La lucidité d’Oviedo de GONZALO FERNANDEZ DE OVIEDO

Cet ouvrage joliment édité est tiré de l’immense Histoire générale et naturelle des Indes, dont il forme le livre 42. Son auteur, Gonzalo Fernandez de Oviedo, est nommé chroniqueur général des Indes de Charles Quint en 1530: un emploi dont rêvait son ennemi, Bartolomé de Las Casas, qui dénonce son «arrogance», ses récits de seconde main et sa manière de n’écrire que ce qui est infamant et au détriment des Indiens». La réalité est plus complexe et ce livre, une merveille de style et l’ethnologie.
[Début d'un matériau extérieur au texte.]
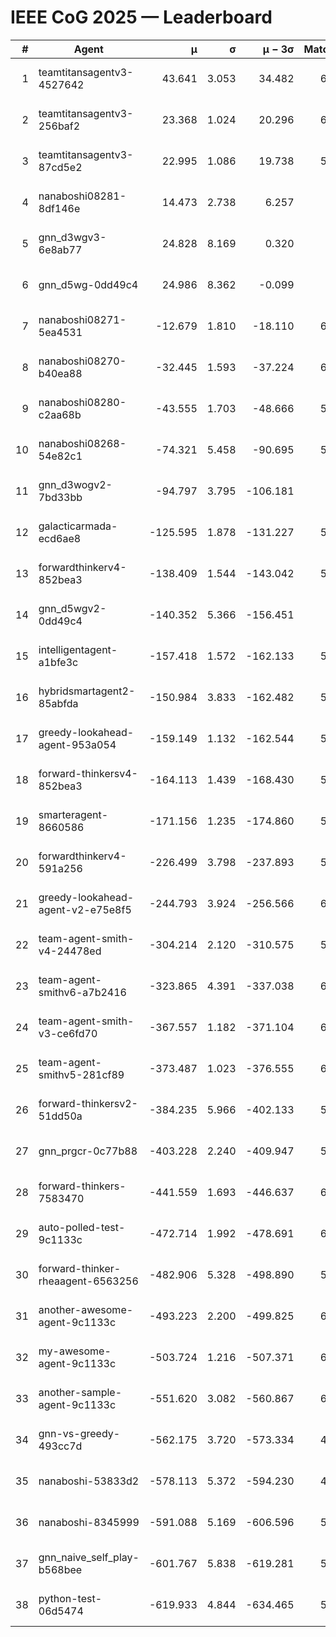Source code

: # IEEE CoG 2025 — Leaderboard

| # | Agent | μ | σ | μ − 3σ | Matches | Updated |
|---:|---|---:|---:|---:|---:|---|
| 1 | teamtitansagentv3-4527642 | 43.641 | 3.053 | 34.482 | 6496 | 2025-08-30 06:46 |
| 2 | teamtitansagentv3-256baf2 | 23.368 | 1.024 | 20.296 | 6356 | 2025-08-30 06:46 |
| 3 | teamtitansagentv3-87cd5e2 | 22.995 | 1.086 | 19.738 | 5860 | 2025-08-30 06:46 |
| 4 | nanaboshi08281-8df146e | 14.473 | 2.738 | 6.257 | 276 | 2025-08-30 06:46 |
| 5 | gnn_d3wgv3-6e8ab77 | 24.828 | 8.169 | 0.320 | 138 | 2025-08-30 06:46 |
| 6 | gnn_d5wg-0dd49c4 | 24.986 | 8.362 | -0.099 | 120 | 2025-08-30 06:46 |
| 7 | nanaboshi08271-5ea4531 | -12.679 | 1.810 | -18.110 | 6378 | 2025-08-30 06:46 |
| 8 | nanaboshi08270-b40ea88 | -32.445 | 1.593 | -37.224 | 6220 | 2025-08-30 06:46 |
| 9 | nanaboshi08280-c2aa68b | -43.555 | 1.703 | -48.666 | 5738 | 2025-08-30 06:46 |
| 10 | nanaboshi08268-54e82c1 | -74.321 | 5.458 | -90.695 | 5920 | 2025-08-30 06:46 |
| 11 | gnn_d3wogv2-7bd33bb | -94.797 | 3.795 | -106.181 | 274 | 2025-08-30 06:46 |
| 12 | galacticarmada-ecd6ae8 | -125.595 | 1.878 | -131.227 | 5860 | 2025-08-30 06:46 |
| 13 | forwardthinkerv4-852bea3 | -138.409 | 1.544 | -143.042 | 5058 | 2025-08-30 06:46 |
| 14 | gnn_d5wgv2-0dd49c4 | -140.352 | 5.366 | -156.451 | 226 | 2025-08-30 06:46 |
| 15 | intelligentagent-a1bfe3c | -157.418 | 1.572 | -162.133 | 5440 | 2025-08-30 06:46 |
| 16 | hybridsmartagent2-85abfda | -150.984 | 3.833 | -162.482 | 5376 | 2025-08-30 06:46 |
| 17 | greedy-lookahead-agent-953a054 | -159.149 | 1.132 | -162.544 | 5748 | 2025-08-30 06:46 |
| 18 | forward-thinkersv4-852bea3 | -164.113 | 1.439 | -168.430 | 5016 | 2025-08-30 06:46 |
| 19 | smarteragent-8660586 | -171.156 | 1.235 | -174.860 | 5036 | 2025-08-30 06:46 |
| 20 | forwardthinkerv4-591a256 | -226.499 | 3.798 | -237.893 | 5236 | 2025-08-30 06:46 |
| 21 | greedy-lookahead-agent-v2-e75e8f5 | -244.793 | 3.924 | -256.566 | 6180 | 2025-08-30 06:46 |
| 22 | team-agent-smith-v4-24478ed | -304.214 | 2.120 | -310.575 | 5998 | 2025-08-30 06:46 |
| 23 | team-agent-smithv6-a7b2416 | -323.865 | 4.391 | -337.038 | 6440 | 2025-08-30 06:46 |
| 24 | team-agent-smith-v3-ce6fd70 | -367.557 | 1.182 | -371.104 | 6998 | 2025-08-30 06:46 |
| 25 | team-agent-smithv5-281cf89 | -373.487 | 1.023 | -376.555 | 6620 | 2025-08-30 06:46 |
| 26 | forward-thinkersv2-51dd50a | -384.235 | 5.966 | -402.133 | 5628 | 2025-08-30 06:46 |
| 27 | gnn_prgcr-0c77b88 | -403.228 | 2.240 | -409.947 | 5830 | 2025-08-30 06:46 |
| 28 | forward-thinkers-7583470 | -441.559 | 1.693 | -446.637 | 6360 | 2025-08-30 06:46 |
| 29 | auto-polled-test-9c1133c | -472.714 | 1.992 | -478.691 | 6260 | 2025-08-30 06:46 |
| 30 | forward-thinker-rheaagent-6563256 | -482.906 | 5.328 | -498.890 | 5368 | 2025-08-30 06:46 |
| 31 | another-awesome-agent-9c1133c | -493.223 | 2.200 | -499.825 | 6060 | 2025-08-30 06:46 |
| 32 | my-awesome-agent-9c1133c | -503.724 | 1.216 | -507.371 | 6320 | 2025-08-30 06:46 |
| 33 | another-sample-agent-9c1133c | -551.620 | 3.082 | -560.867 | 6500 | 2025-08-30 06:46 |
| 34 | gnn-vs-greedy-493cc7d | -562.175 | 3.720 | -573.334 | 4960 | 2025-08-30 06:46 |
| 35 | nanaboshi-53833d2 | -578.113 | 5.372 | -594.230 | 4640 | 2025-08-30 06:46 |
| 36 | nanaboshi-8345999 | -591.088 | 5.169 | -606.596 | 5350 | 2025-08-30 06:46 |
| 37 | gnn_naive_self_play-b568bee | -601.767 | 5.838 | -619.281 | 5140 | 2025-08-30 06:46 |
| 38 | python-test-06d5474 | -619.933 | 4.844 | -634.465 | 5220 | 2025-08-30 06:46 |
Oviedo découvre en 1528 le Nicaragua et ses Indiens. Il a 50 ans. Fils d’hidalgos, il s’oppose en tout point à l’auteur d’Histoire des Indes. Pour lui, la servitude des Indiens et la méfiance envers cette «race maudite de Dieu à cause de ses vices et de son idolâtrie» sont une nécessité: il dénonce les baptêmes à la chaîne, qui, sans donner un seul véritable chrétien, permettent aux gouverneurs de «faire du chiffre» et d’obtenir de l’avancement. Il pense aussi que la colonisation doit être menée par l’élite de la noblesse, porteuse de valeurs sociales, militaires, morales, et non, comme le veut Las Casas, par de simples cultivateurs motivés. Au cours de précédents voyages aux Amériques, il s’est opposé à la corruption. Son troisième périple, au Nicaragua, fait l’objet de cette anthropologie. Oviedo s’entretient longuement avec les caciques. Pour mieux saisir par où faire entrer (ou tonner) son Dieu, il veut d’abord comprendre leurs mœurs, leurs dieux, leurs systèmes politiques et familiaux. Il les observe, les fait parler; la morale ne vient qu’après. On y sent sa curiosité, sa lucidité, son goût de la précision (beau chapitre sur l’usage du cacao). Il doute d’une évangélisation possible. Les Indiens qu’il dépeint ne sont jamais les «agneaux» de Las Casas. Ils se font la guerre, se mangent,mentent à l’oppresseur. Oviedo, leur «agresseur», les décrit plus précisément que Las Casas, leur défenseur attitré.